# Problem to solve
Only lines containing the string "function" belong in the answer; copy all of them from the entries.

***** Information

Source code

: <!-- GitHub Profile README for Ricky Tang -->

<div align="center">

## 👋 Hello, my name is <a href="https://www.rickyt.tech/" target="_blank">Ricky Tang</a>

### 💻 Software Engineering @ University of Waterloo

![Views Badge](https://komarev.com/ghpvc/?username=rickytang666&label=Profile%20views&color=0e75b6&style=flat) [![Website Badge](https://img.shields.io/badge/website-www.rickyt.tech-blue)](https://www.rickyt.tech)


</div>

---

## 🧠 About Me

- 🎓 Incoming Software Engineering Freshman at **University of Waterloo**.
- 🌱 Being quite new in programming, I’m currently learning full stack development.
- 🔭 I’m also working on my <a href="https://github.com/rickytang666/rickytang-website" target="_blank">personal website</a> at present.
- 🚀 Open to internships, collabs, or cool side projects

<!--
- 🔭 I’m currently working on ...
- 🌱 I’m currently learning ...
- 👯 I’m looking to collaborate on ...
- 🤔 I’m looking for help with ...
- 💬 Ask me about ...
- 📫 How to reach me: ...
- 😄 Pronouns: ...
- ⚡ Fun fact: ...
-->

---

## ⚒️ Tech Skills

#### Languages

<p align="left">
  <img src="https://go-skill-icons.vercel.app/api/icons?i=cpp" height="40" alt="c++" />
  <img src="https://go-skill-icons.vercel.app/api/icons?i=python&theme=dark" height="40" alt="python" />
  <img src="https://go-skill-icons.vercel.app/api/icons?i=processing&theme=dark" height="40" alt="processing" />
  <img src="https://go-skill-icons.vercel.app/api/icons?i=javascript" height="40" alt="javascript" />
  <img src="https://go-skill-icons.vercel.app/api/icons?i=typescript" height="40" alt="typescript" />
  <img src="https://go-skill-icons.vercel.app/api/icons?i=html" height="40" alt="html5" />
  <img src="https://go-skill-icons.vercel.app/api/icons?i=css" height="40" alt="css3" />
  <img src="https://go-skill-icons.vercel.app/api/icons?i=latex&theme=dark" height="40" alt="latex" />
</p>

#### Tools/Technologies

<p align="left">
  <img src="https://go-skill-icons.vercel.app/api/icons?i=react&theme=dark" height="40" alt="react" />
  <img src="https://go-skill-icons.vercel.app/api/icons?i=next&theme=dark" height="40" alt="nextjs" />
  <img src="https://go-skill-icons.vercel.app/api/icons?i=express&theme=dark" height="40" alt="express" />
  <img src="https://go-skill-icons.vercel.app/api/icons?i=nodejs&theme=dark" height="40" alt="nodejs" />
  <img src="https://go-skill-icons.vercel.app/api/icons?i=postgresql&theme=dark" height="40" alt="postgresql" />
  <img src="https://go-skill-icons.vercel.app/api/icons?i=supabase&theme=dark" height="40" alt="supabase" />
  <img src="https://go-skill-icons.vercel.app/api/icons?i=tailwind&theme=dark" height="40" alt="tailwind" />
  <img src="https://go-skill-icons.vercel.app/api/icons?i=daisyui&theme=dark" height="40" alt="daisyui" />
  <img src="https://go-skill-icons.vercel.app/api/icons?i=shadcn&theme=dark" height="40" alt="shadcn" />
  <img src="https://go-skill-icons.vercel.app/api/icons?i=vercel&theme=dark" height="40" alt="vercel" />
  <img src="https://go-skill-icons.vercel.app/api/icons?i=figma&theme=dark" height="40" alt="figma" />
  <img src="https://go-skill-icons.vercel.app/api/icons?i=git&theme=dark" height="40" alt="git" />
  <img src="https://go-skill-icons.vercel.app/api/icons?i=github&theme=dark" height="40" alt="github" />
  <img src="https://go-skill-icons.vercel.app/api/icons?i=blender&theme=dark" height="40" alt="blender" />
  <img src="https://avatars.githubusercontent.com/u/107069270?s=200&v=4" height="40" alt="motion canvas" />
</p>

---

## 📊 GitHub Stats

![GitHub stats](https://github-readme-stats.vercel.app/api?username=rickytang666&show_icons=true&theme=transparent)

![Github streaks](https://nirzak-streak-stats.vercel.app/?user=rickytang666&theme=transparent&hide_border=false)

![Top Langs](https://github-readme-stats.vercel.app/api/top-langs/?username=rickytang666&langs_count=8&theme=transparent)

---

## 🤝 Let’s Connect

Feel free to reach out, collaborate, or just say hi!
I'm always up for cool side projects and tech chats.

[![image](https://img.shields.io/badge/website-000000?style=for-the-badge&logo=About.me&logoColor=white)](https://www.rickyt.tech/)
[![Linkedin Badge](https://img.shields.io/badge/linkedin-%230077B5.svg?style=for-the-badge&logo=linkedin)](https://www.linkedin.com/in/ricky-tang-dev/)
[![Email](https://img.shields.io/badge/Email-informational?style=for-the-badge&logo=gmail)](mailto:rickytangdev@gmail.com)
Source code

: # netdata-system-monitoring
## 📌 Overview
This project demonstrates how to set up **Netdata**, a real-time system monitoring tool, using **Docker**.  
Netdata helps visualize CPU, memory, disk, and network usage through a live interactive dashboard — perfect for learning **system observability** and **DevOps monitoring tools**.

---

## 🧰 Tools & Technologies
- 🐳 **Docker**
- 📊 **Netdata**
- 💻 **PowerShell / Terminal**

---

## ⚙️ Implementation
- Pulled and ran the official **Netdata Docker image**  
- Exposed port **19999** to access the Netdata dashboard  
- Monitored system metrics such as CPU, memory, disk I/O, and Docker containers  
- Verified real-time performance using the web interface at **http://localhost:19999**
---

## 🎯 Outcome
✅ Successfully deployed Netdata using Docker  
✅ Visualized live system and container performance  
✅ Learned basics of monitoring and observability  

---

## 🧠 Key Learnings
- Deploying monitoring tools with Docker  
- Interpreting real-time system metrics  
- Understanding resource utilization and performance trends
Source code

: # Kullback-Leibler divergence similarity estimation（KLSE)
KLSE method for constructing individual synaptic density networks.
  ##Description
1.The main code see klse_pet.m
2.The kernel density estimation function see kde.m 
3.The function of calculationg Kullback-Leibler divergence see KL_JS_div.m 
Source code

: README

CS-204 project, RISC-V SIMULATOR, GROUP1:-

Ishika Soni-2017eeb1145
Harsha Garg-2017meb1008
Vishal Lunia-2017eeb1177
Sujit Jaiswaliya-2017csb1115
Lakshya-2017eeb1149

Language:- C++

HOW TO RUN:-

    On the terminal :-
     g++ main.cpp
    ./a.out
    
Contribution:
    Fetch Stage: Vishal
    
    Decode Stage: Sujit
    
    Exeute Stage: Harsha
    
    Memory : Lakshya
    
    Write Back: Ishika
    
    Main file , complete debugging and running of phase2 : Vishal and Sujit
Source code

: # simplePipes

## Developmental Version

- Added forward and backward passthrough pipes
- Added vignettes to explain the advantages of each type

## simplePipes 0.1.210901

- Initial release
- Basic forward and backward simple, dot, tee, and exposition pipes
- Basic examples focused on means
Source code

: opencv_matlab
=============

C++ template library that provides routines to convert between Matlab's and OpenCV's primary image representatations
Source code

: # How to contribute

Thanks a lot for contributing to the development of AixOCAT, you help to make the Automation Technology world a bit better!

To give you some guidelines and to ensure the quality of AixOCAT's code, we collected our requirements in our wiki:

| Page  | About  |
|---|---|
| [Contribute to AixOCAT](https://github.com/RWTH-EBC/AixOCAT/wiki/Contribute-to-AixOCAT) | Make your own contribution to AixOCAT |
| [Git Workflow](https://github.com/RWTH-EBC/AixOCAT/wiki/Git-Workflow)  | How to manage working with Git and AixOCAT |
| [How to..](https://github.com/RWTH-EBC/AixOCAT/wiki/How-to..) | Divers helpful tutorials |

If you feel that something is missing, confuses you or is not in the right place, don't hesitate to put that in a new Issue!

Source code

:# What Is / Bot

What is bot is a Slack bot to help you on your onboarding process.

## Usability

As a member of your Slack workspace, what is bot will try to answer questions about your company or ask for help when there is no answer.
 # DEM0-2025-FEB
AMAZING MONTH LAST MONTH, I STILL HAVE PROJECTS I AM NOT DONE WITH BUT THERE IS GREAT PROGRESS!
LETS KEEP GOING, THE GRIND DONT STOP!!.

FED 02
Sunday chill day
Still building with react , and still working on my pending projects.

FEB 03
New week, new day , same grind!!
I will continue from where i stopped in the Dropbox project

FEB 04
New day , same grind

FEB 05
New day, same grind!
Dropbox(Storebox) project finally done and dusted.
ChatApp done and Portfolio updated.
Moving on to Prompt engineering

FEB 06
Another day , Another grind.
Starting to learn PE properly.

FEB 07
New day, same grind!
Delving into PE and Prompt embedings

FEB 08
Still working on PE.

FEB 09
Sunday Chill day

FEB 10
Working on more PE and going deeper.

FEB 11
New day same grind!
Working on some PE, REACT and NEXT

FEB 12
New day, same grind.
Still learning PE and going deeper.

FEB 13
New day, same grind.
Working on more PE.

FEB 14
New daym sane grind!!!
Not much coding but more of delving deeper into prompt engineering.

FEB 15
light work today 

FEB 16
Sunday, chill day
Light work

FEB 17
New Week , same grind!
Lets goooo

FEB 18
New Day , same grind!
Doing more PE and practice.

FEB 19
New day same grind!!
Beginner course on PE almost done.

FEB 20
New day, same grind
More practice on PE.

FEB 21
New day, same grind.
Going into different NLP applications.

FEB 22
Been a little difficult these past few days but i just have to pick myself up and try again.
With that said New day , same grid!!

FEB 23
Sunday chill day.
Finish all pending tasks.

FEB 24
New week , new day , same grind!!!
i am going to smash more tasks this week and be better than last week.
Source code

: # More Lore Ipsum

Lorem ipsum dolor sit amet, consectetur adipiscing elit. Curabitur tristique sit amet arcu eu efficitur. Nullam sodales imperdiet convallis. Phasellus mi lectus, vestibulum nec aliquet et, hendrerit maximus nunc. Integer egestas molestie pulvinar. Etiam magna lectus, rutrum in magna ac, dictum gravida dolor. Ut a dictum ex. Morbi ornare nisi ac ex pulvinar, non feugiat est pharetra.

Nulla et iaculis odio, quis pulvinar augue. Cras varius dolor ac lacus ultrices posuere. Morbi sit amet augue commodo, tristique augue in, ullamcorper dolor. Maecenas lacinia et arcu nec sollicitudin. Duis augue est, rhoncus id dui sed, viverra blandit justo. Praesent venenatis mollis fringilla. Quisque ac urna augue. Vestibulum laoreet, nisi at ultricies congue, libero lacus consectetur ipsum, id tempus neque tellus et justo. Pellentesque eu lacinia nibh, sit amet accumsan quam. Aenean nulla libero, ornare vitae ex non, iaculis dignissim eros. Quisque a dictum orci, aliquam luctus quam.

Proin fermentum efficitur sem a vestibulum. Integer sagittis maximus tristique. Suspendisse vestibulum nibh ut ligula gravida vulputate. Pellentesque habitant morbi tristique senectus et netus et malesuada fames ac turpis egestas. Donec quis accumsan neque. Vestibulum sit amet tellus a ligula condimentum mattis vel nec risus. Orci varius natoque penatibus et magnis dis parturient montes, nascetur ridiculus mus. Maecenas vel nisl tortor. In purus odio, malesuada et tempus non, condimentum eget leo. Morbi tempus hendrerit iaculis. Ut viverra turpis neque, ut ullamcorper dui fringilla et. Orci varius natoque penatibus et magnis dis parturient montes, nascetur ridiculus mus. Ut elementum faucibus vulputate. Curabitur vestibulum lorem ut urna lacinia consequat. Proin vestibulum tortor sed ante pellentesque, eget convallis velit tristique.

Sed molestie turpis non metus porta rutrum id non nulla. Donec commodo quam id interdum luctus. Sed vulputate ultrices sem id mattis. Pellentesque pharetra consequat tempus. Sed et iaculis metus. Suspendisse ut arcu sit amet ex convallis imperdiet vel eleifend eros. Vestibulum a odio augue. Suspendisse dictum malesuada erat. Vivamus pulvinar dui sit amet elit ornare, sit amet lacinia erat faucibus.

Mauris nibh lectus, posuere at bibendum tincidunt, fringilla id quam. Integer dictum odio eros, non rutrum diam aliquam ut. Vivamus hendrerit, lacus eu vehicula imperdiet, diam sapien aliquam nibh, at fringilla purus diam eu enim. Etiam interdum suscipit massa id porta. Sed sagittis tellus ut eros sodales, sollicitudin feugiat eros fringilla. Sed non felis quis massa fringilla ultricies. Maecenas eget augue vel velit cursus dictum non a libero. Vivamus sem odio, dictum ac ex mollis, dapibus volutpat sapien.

**********

# Result
2.The kernel density estimation function see kde.m 
3.The function of calculationg Kullback-Leibler divergence see KL_JS_div.m 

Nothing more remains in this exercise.